Nel 1555 viene firmato il primo contratto europeo che permette di costituire nel 1582 lo statuto dei profumieri guantai, allo scopo di distinguerli dai farmacisti propriamente detti, come René Le Florentin, il profumiere di Caterina de’ Medici, sospettato di aver avvelenato i guanti della regina di Navarra e di Gabrielle D’Estrées.

Alla fine del 16° secolo la Serenissima è sempre molto fastosa ma si cominciano a percepire i primi segni di decadenza.
A causa della fortissima concorrenza delle navi olandesi, inglesi e francesi ha perso a poco a poco il suo ruolo dominante nei trasporti delle merci di lusso.  E, in materia di profumeria, sarà la Francia a conquistare il primo posto.

I guanti

I guanti sono indumenti antichissimi, presenti anche nella mitologia ed esempi sono stati scoperti anche nella tomba di Tutankhamon.

Fin dalle loro origini hanno rappresentato un segno di distinzione legato al potere di chi li portava e solo in seguito sono diventati un accessorio utile per coprire le mani.

Nel Rinascimento si usavano guanti dorati con fenditure per gli anelli. In Italia si fabbricavano guanti profumati e anche "avvelenati" alla moda di Cesare e Lucrezia Borgia. L'abitudine a indossare guanti si affermò nel 16° secolo, specialmente per le donne; nei ritratti del periodo si vedono raffigurati piuttosto raramente e spesso si osservano portati su una sola mano. Si diffonde invece in quel tempo la gran moda dei guanti profumati. La fastosa eleganza femminile esigeva allora anche guanti finemente ricamati e arricchiti da ornamenti metallici, anche d'oro e d'argento.

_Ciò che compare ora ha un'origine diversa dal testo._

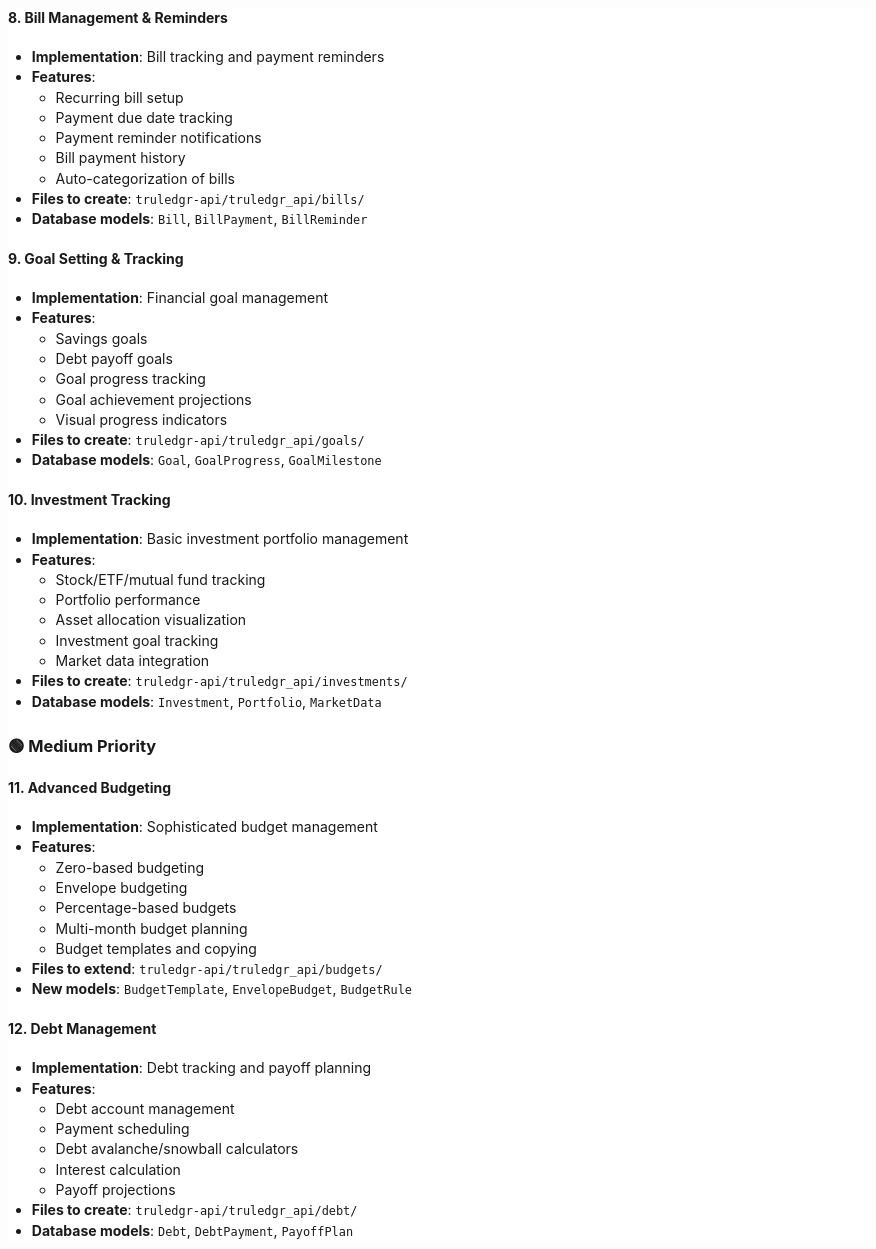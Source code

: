 #### 8. Bill Management & Reminders
- **Implementation**: Bill tracking and payment reminders
- **Features**:
  - Recurring bill setup
  - Payment due date tracking
  - Payment reminder notifications
  - Bill payment history
  - Auto-categorization of bills
- **Files to create**: `truledgr-api/truledgr_api/bills/`
- **Database models**: `Bill`, `BillPayment`, `BillReminder`

#### 9. Goal Setting & Tracking
- **Implementation**: Financial goal management
- **Features**:
  - Savings goals
  - Debt payoff goals
  - Goal progress tracking
  - Goal achievement projections
  - Visual progress indicators
- **Files to create**: `truledgr-api/truledgr_api/goals/`
- **Database models**: `Goal`, `GoalProgress`, `GoalMilestone`

#### 10. Investment Tracking
- **Implementation**: Basic investment portfolio management
- **Features**:
  - Stock/ETF/mutual fund tracking
  - Portfolio performance
  - Asset allocation visualization
  - Investment goal tracking
  - Market data integration
- **Files to create**: `truledgr-api/truledgr_api/investments/`
- **Database models**: `Investment`, `Portfolio`, `MarketData`

### 🟢 Medium Priority

#### 11. Advanced Budgeting
- **Implementation**: Sophisticated budget management
- **Features**:
  - Zero-based budgeting
  - Envelope budgeting
  - Percentage-based budgets
  - Multi-month budget planning
  - Budget templates and copying
- **Files to extend**: `truledgr-api/truledgr_api/budgets/`
- **New models**: `BudgetTemplate`, `EnvelopeBudget`, `BudgetRule`

#### 12. Debt Management
- **Implementation**: Debt tracking and payoff planning
- **Features**:
  - Debt account management
  - Payment scheduling
  - Debt avalanche/snowball calculators
  - Interest calculation
  - Payoff projections
- **Files to create**: `truledgr-api/truledgr_api/debt/`
- **Database models**: `Debt`, `DebtPayment`, `PayoffPlan`

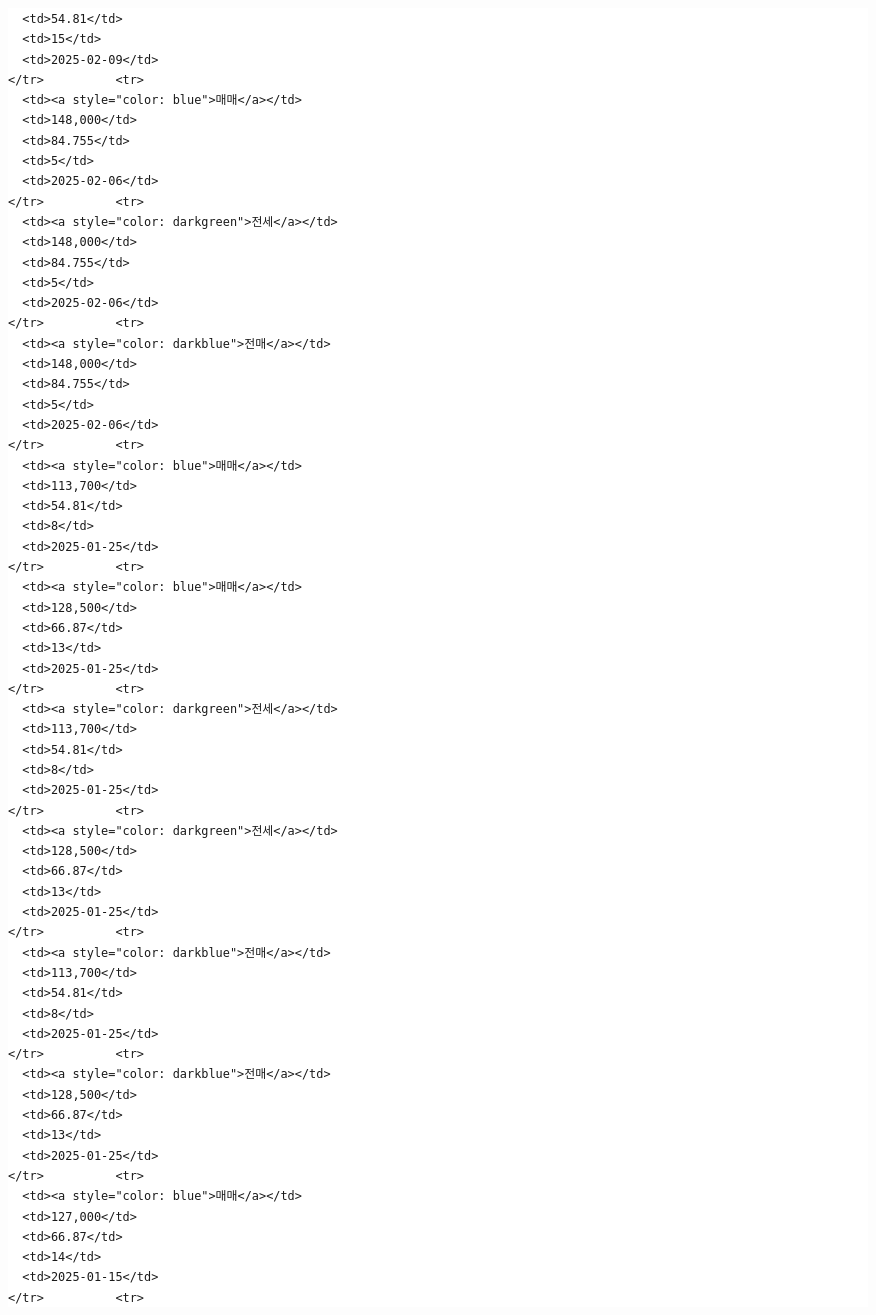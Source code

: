       <td>54.81</td>
      <td>15</td>
      <td>2025-02-09</td>
    </tr>          <tr>
      <td><a style="color: blue">매매</a></td>
      <td>148,000</td>
      <td>84.755</td>
      <td>5</td>
      <td>2025-02-06</td>
    </tr>          <tr>
      <td><a style="color: darkgreen">전세</a></td>
      <td>148,000</td>
      <td>84.755</td>
      <td>5</td>
      <td>2025-02-06</td>
    </tr>          <tr>
      <td><a style="color: darkblue">전매</a></td>
      <td>148,000</td>
      <td>84.755</td>
      <td>5</td>
      <td>2025-02-06</td>
    </tr>          <tr>
      <td><a style="color: blue">매매</a></td>
      <td>113,700</td>
      <td>54.81</td>
      <td>8</td>
      <td>2025-01-25</td>
    </tr>          <tr>
      <td><a style="color: blue">매매</a></td>
      <td>128,500</td>
      <td>66.87</td>
      <td>13</td>
      <td>2025-01-25</td>
    </tr>          <tr>
      <td><a style="color: darkgreen">전세</a></td>
      <td>113,700</td>
      <td>54.81</td>
      <td>8</td>
      <td>2025-01-25</td>
    </tr>          <tr>
      <td><a style="color: darkgreen">전세</a></td>
      <td>128,500</td>
      <td>66.87</td>
      <td>13</td>
      <td>2025-01-25</td>
    </tr>          <tr>
      <td><a style="color: darkblue">전매</a></td>
      <td>113,700</td>
      <td>54.81</td>
      <td>8</td>
      <td>2025-01-25</td>
    </tr>          <tr>
      <td><a style="color: darkblue">전매</a></td>
      <td>128,500</td>
      <td>66.87</td>
      <td>13</td>
      <td>2025-01-25</td>
    </tr>          <tr>
      <td><a style="color: blue">매매</a></td>
      <td>127,000</td>
      <td>66.87</td>
      <td>14</td>
      <td>2025-01-15</td>
    </tr>          <tr>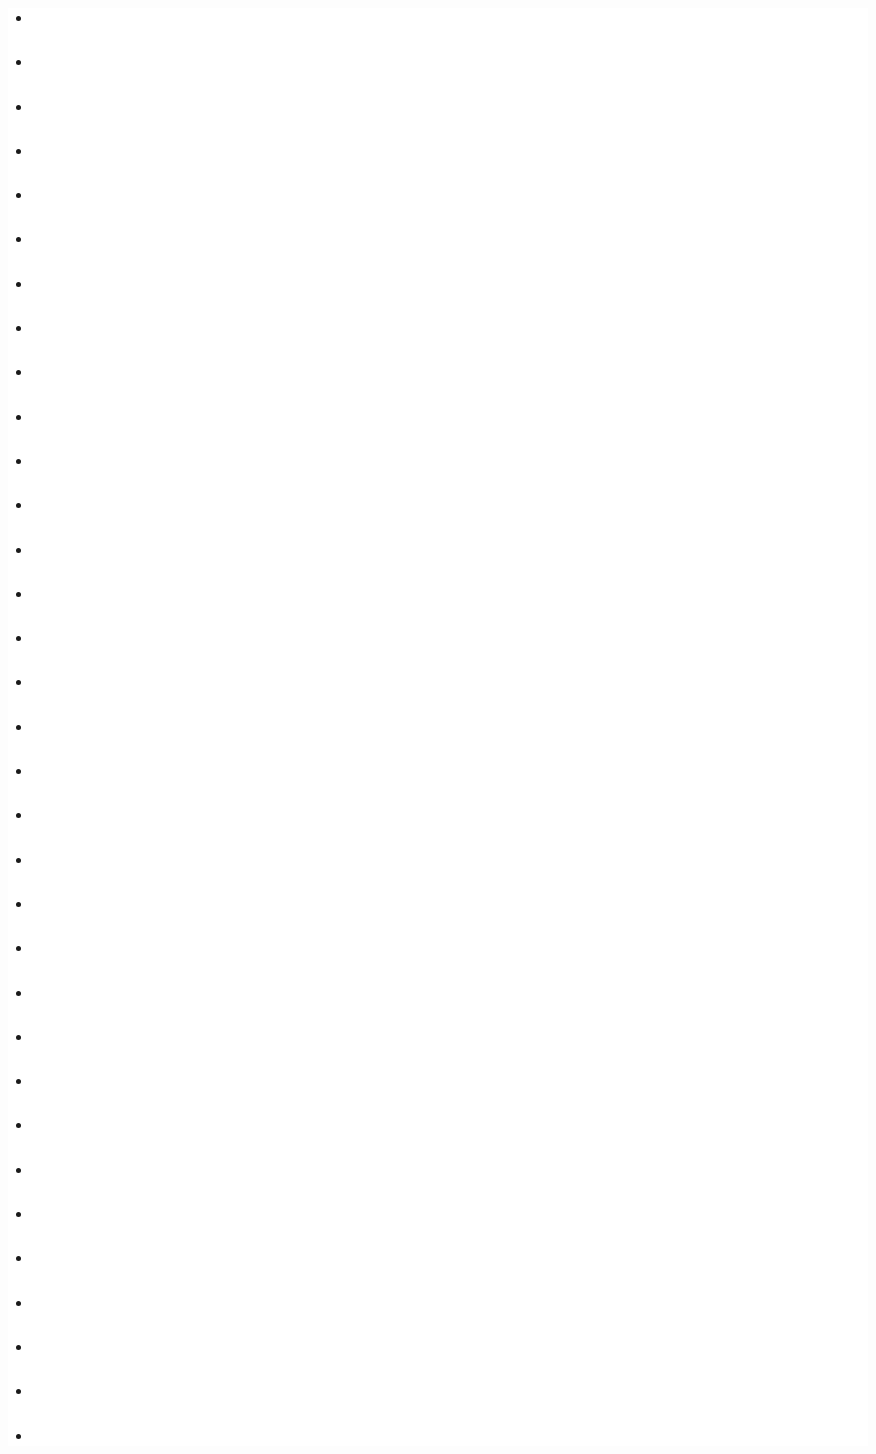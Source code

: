 - [](/2019/12/f9tp2tn/)

- [](/2019/12/f9ti4jc/)

- [](/2019/11/e3pu9u/)

- [](/2019/11/f8rujbf/)

- [](/2019/11/f87qn24/)

- [](/2019/11/f87hjyz/)

- [](/2019/11/f7yj706/)

- [](/2019/11/f7ybksk/)

- [](/2019/11/dsg036/)

- [](/2019/11/f6lof3o/)

- [](/2019/10/f5vj0p2/)

- [](/2019/10/f5vcbrj/)

- [](/2019/10/f5sjoyx/)

- [](/2019/10/f3wgnhl/)

- [](/2019/10/f33pdk8/)

- [](/2019/10/f2p9awc/)

- [](/2019/10/f26xd39/)

- [](/2019/10/f25zhz8/)

- [](/2019/10/f24e8sq/)

- [](/2019/09/f0m3jur/)

- [](/2019/09/f03y9g8/)

- [](/2019/09/f02243j/)

- [](/2019/09/f01vzlg/)

- [](/2019/09/eyyhzod/)

- [](/2019/09/eyy23xw/)

- [](/2019/09/eyy0mf4/)

- [](/2019/09/eyw16tu/)

- [](/2019/09/eyvwfle/)

- [](/2019/09/eystoip/)

- [](/2019/08/cxguf6/)

- [](/2019/08/cx27b1/)

- [](/2019/08/eyiq4sa/)

- [](/2019/08/exe5sq3/)
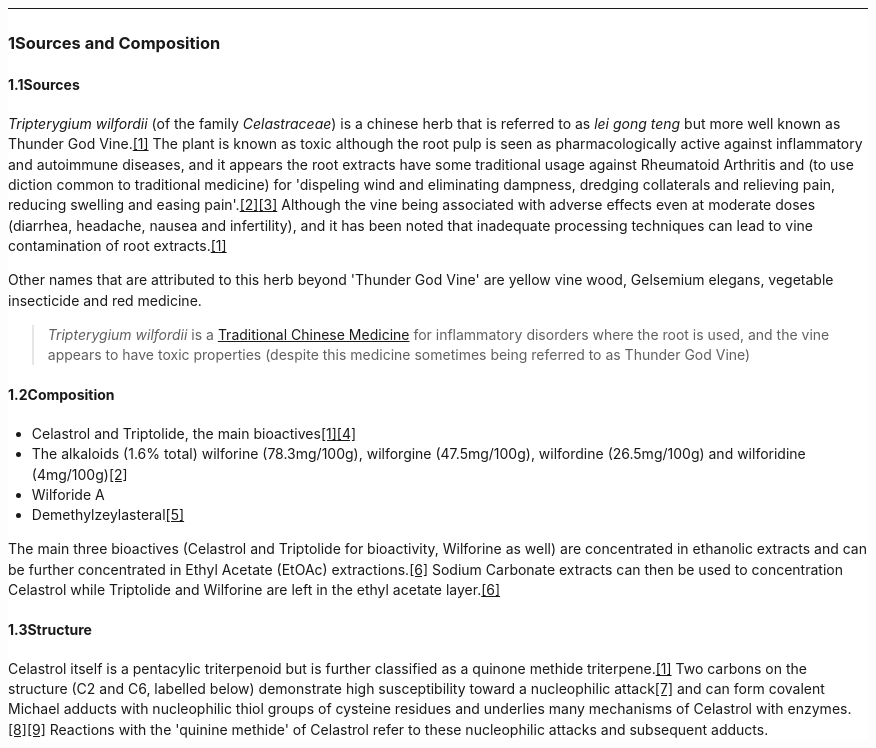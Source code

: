 





---


### 1Sources and Composition

#### 1.1Sources


*Tripterygium wilfordii* (of the family *Celastraceae*) is a chinese herb that is referred to as *lei gong teng* but more well known as Thunder God Vine.[[1]](#ref1) The plant is known as toxic although the root pulp is seen as pharmacologically active against inflammatory and autoimmune diseases, and it appears the root extracts have some traditional usage against Rheumatoid Arthritis and (to use diction common to traditional medicine) for 'dispeling wind and eliminating dampness, dredging collaterals and relieving pain, reducing swelling and easing pain'.[[2]](#ref2)[[3]](#ref3) Although the vine being associated with adverse effects even at moderate doses (diarrhea, headache, nausea and infertility), and it has been noted that inadequate processing techniques can lead to vine contamination of root extracts.[[1]](#ref1)


Other names that are attributed to this herb beyond 'Thunder God Vine' are yellow vine wood, Gelsemium elegans, vegetable insecticide and red medicine.



> *Tripterygium wilfordii* is a [Traditional Chinese Medicine](/supplements/traditional-chinese-medicine/) for inflammatory disorders where the root is used, and the vine appears to have toxic properties (despite this medicine sometimes being referred to as Thunder God Vine)


#### 1.2Composition


* Celastrol and Triptolide, the main bioactives[[1]](#ref1)[[4]](#ref4)
* The alkaloids (1.6% total) wilforine (78.3mg/100g), wilforgine (47.5mg/100g), wilfordine (26.5mg/100g) and wilforidine (4mg/100g)[[2]](#ref2)
* Wilforide A
* Demethylzeylasteral[[5]](#ref5)

The main three bioactives (Celastrol and Triptolide for bioactivity, Wilforine as well) are concentrated in ethanolic extracts and can be further concentrated in Ethyl Acetate (EtOAc) extractions.[[6]](#ref6) Sodium Carbonate extracts can then be used to concentration Celastrol while Triptolide and Wilforine are left in the ethyl acetate layer.[[6]](#ref6)


#### 1.3Structure


Celastrol itself is a pentacylic triterpenoid but is further classified as a quinone methide triterpene.[[1]](#ref1) Two carbons on the structure (C2 and C6, labelled below) demonstrate high susceptibility toward a nucleophilic attack[[7]](#ref7) and can form covalent Michael adducts with nucleophilic thiol groups of cysteine residues and underlies many mechanisms of Celastrol with enzymes.[[8]](#ref8)[[9]](#ref9) Reactions with the 'quinine methide' of Celastrol refer to these nucleophilic attacks and subsequent adducts.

Celebre nel Medioevo per l'artigianato di conceria, Grasse si specializza nel Rinascimento nel settore dei guanti profumati, una moda di origine italiana e spagnola, per poi dedicarsi dal 18° secolo ai profumi. Gli esponenti delle più raffinate corti europee richiedevano a Grasse accessori di pelle quali gilé, cinture, borse e ventagli profumati. Nel 1614 il Re introdusse il titolo di 'Maitre Gantier-Parfumeur', corporazione che nel 1724 fondò l'Associazione dei Parfumeurs di Grasse.

Originariamente Grasse, che già nel Medioevo era una fiorente città commerciale, era specializzata nella lavorazione del cuoio. In un lontano giorno del Rinascimento si diffuse una nuova moda dei guanti profumati, che diventarono un prodotto d’abbigliamento tra i più richiesti. I conciatori locali riconobbero i segni dei tempi e concentrarono la loro attività nella produzione di profumi. Da allora Grasse è sinonimo di profumi raffinati.

Maria de' Medici

Maria de' Medici (Firenze 1573 - Colonia 1642), regina di Francia, figlia di Francesco de' Medici granduca di Toscana, sposò nel 1600 Enrico IV re di Francia.

Nel 1610, dopo l'assassinio del marito, fu reggente per il figlio Luigi XIII.

Durante il periodo di reggenza si lasciò fortemente influenzare dai suoi consiglieri italiani e, al contrario del marito, adottò una politica filospagnola: combinò sia il matrimonio di Luigi sia quello della figlia Elisabetta con membri della famiglia reale di Spagna.